Victoria students take cues from film professionals
June 16, 2014 at 1:16 a.m.
The Young Filmmaker's Institute began last week and ends July 3 at Trinity Episcopal School.
• As of Monday evening, camp director Anthony Pedone said spots are still available for interested students. Registration ranges from $175 to $275 depending on grade level and scheduling.
• Robby Burdge, Victoria College board trustee and Klean Corp. founder, donated $5,000 to tuition fees and materials; the O'Connor Hewitt Foundation donated $15,000 for teacher salaries and housing, Pedone said. Next week, six students from the Boys and Girls Club of Victoria who wrote application letters will attend the camp free by way of scholarships, Pedone said. "If there are other people who can't afford the tuition, they're more than welcome to submit a request," Pedone said.
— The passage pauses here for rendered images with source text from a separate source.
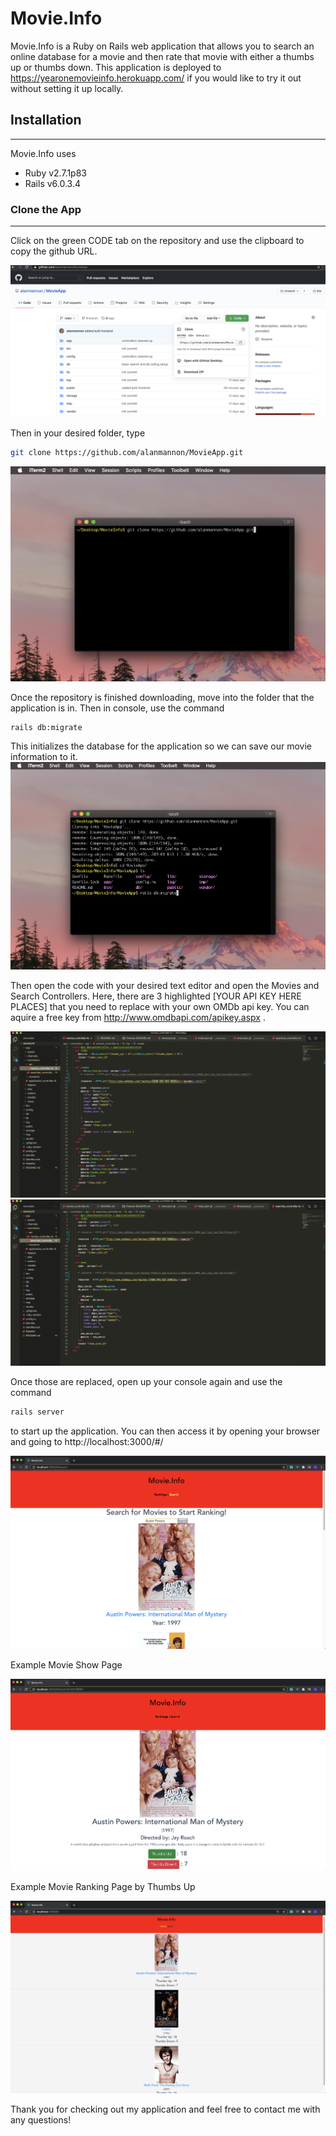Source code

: # Movie.Info

Movie.Info is a Ruby on Rails web application that allows you to search an online database for a movie and then rate that movie with either a thumbs up or thumbs down.
This application is deployed to https://yearonemovieinfo.herokuapp.com/ if you would like to try it out without setting it up locally.
## Installation
______

Movie.Info uses 
 * Ruby v2.7.1p83
 * Rails v6.0.3.4
 
### Clone the App
___

Click on the green CODE tab on the repository and use the clipboard to copy the github URL.


 ![plot](./README_photos/README1.png)

Then in your desired folder, type
```bash
git clone https://github.com/alanmannon/MovieApp.git
```

 ![plot](./README_photos/README2.png)

Once the repository is finished downloading, move into the folder that the application is in. Then in console, use the command
```bash
rails db:migrate
```
This initializes the database for the application so we can save our movie information to it. 
 ![plot](./README_photos/README3.png)

Then open the code with your desired text editor and open the Movies and Search Controllers. Here, there are 3 highlighted [YOUR API KEY HERE PLACES] that you need to replace with your own OMDb api key. You can aquire a free key from http://www.omdbapi.com/apikey.aspx .

 ![plot](./README_photos/README4.png)
 ![plot](./README_photos/README5.png)

Once those are replaced, open up your console again and use the command 
```bash
rails server
```
to start up the application. You can then access it by opening your browser and going to http://localhost:3000/#/

 ![plot](./README_photos/README6.png)

 Example Movie Show Page

 ![plot](./README_photos/README7.png)

 Example Movie Ranking Page by Thumbs Up

 ![plot](./README_photos/README8.png)


Thank you for checking out my application and feel free to contact me with any questions!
• Interested students can contact Pedone at 361-935-8843 or email him at firstname.lastname@example.org with a one-page, handwritten essay explaining why they want to attend film camp and what their favorite films are.
Source: Anthony Pedone
Tres Eberle listened as freelance media professional Anthony Ferreri demonstrated how to insert a memory card into a digital sound recorder.
"Don't fight it," said Ferreri, a Los Angeles resident. "If it doesn't go in immediately, it's better not to force it, or the memory card might break."
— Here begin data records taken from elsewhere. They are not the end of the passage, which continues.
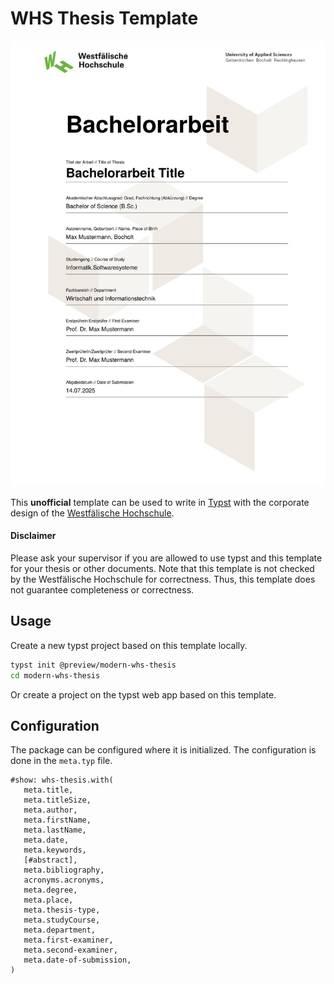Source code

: # WHS Thesis Template

![Title page](thumbnail.png)

This **unofficial** template can be used to write in [Typst](https://github.com/typst/typst) with the corporate design of the [Westfälische Hochschule](https://www.w-hs.de/).

#### Disclaimer

Please ask your supervisor if you are allowed to use typst and this template for your thesis or other documents.
Note that this template is not checked by the Westfälische Hochschule for correctness.
Thus, this template does not guarantee completeness or correctness.

## Usage

Create a new typst project based on this template locally.
```bash
typst init @preview/modern-whs-thesis
cd modern-whs-thesis
```

Or create a project on the typst web app based on this template.

## Configuration

The package can be configured where it is initialized. The configuration is done in the `meta.typ` file.

```typst
#show: whs-thesis.with(
   meta.title,
   meta.titleSize,
   meta.author,
   meta.firstName,
   meta.lastName,
   meta.date,
   meta.keywords,
   [#abstract],
   meta.bibliography,
   acronyms.acronyms,
   meta.degree,
   meta.place,
   meta.thesis-type,
   meta.studyCourse,
   meta.department,
   meta.first-examiner,
   meta.second-examiner,
   meta.date-of-submission,
)
```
A large boomstick microphone hovered over the students, who are attending the third annual Young Filmmaker's Institute hosted by the Victoria TX Independent Film Festival, on Monday at Trinity Episcopal School.
Tres, who is entering the seventh grade in the fall, said he became interested in the camp after his mother recommended checking it out.
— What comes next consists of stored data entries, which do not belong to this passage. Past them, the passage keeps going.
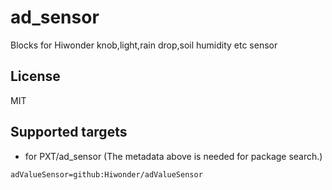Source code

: # ad_sensor
 Blocks for Hiwonder knob,light,rain drop,soil humidity etc sensor
## License

MIT

## Supported targets

* for PXT/ad_sensor
(The metadata above is needed for package search.)

```package
adValueSensor=github:Hiwonder/adValueSensor
```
"I like watching movies," Tres, 12, said. "It's been cool learning how to set stuff up and how to use the equipment."
Eighteen students in second through eighth grades focused primarily on developing audio, makeup and video skills.
Ethan and Ryan Hartman, twin 10-year-old brothers who were part of the film camp last year, said they returned this year because they enjoyed the training.
"The makeup is my favorite part," Ethan said.
A bright red and bloody fake scar rested on Ethan's arm.
"I'm thinking about becoming either a professional makeup artist or a dog trainer," Ryan said.
Jake Ramirez, a festival volunteer and professional photographer, said he's enjoyed seeing the students progress throughout the camp.
"I like teaching," Ramirez said. "The most challenging part has been getting them to focus."
At the camp, some of the students are making a documentary on the Vine School to raise awareness of the school's work with children with autism, Ramirez said.
"These kids are going to be doing everything themselves: the writing, the shooting, the editing - everything," Ramirez said. "We're in support of the school's mission."
In the meantime, April Downs, a professional makeup artist and stylist from Austin, kept busy showing students how to create ghoulish looks.
Downs did the makeup for "Where the Red Fox Lies," an independent film screened at the Victoria TX Independent Film Festival in April.
"So far, so good," Downs, 31, said. "They're really enjoying it and doing well."